Work instruction | Every record below should be copied exactly, with the pictures left out.

Source material |
====

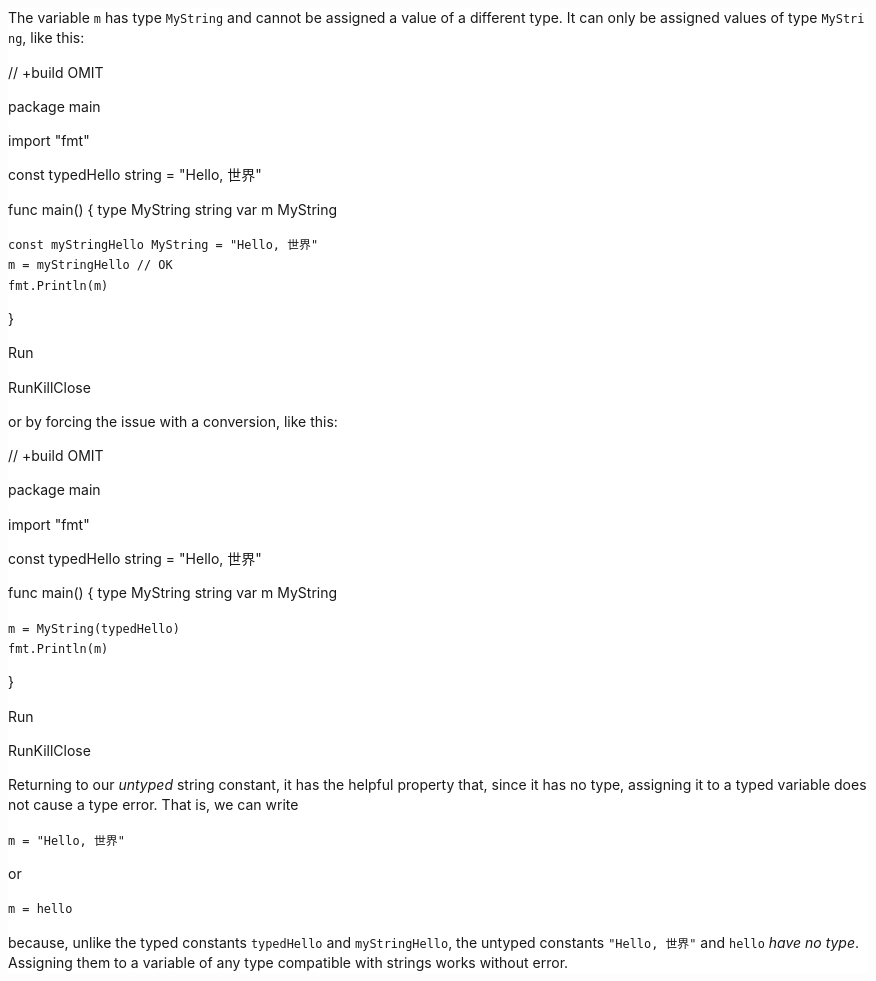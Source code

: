 The variable `m` has type `MyString` and cannot be assigned a value of a different type. It can only be assigned values of type `MyString`, like this:

// +build OMIT

package main

import "fmt"

const typedHello string = "Hello, 世界"

func main() {
    type MyString string
    var m MyString 

    const myStringHello MyString = "Hello, 世界"
    m = myStringHello // OK
    fmt.Println(m)

} 

Run

RunKillClose

or by forcing the issue with a conversion, like this:

// +build OMIT

package main

import "fmt"

const typedHello string = "Hello, 世界"

func main() {
    type MyString string
    var m MyString 

    m = MyString(typedHello)
    fmt.Println(m)

} 

Run

RunKillClose

Returning to our _untyped_ string constant, it has the helpful property that, since it has no type, assigning it to a typed variable does not cause a type error. That is, we can write

```
m = "Hello, 世界"
```

or

```
m = hello
```

because, unlike the typed constants `typedHello` and `myStringHello`, the untyped constants `"Hello, 世界"` and `hello` _have no type_. Assigning them to a variable of any type compatible with strings works without error.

====

Answer box |
Source code

: The variable `m` has type `MyString` and cannot be assigned a value of a different type. It can only be assigned values of type `MyString`, like this:

// +build OMIT

package main

import "fmt"

const typedHello string = "Hello, 世界"

func main() {
    type MyString string
    var m MyString 

    const myStringHello MyString = "Hello, 世界"
    m = myStringHello // OK
    fmt.Println(m)

} 

Run

RunKillClose

or by forcing the issue with a conversion, like this:

// +build OMIT

package main

import "fmt"

const typedHello string = "Hello, 世界"

func main() {
    type MyString string
    var m MyString 

    m = MyString(typedHello)
    fmt.Println(m)

} 

Run

RunKillClose

Returning to our _untyped_ string constant, it has the helpful property that, since it has no type, assigning it to a typed variable does not cause a type error. That is, we can write

```
m = "Hello, 世界"
```

or

```
m = hello
```

because, unlike the typed constants `typedHello` and `myStringHello`, the untyped constants `"Hello, 世界"` and `hello` _have no type_. Assigning them to a variable of any type compatible with strings works without error.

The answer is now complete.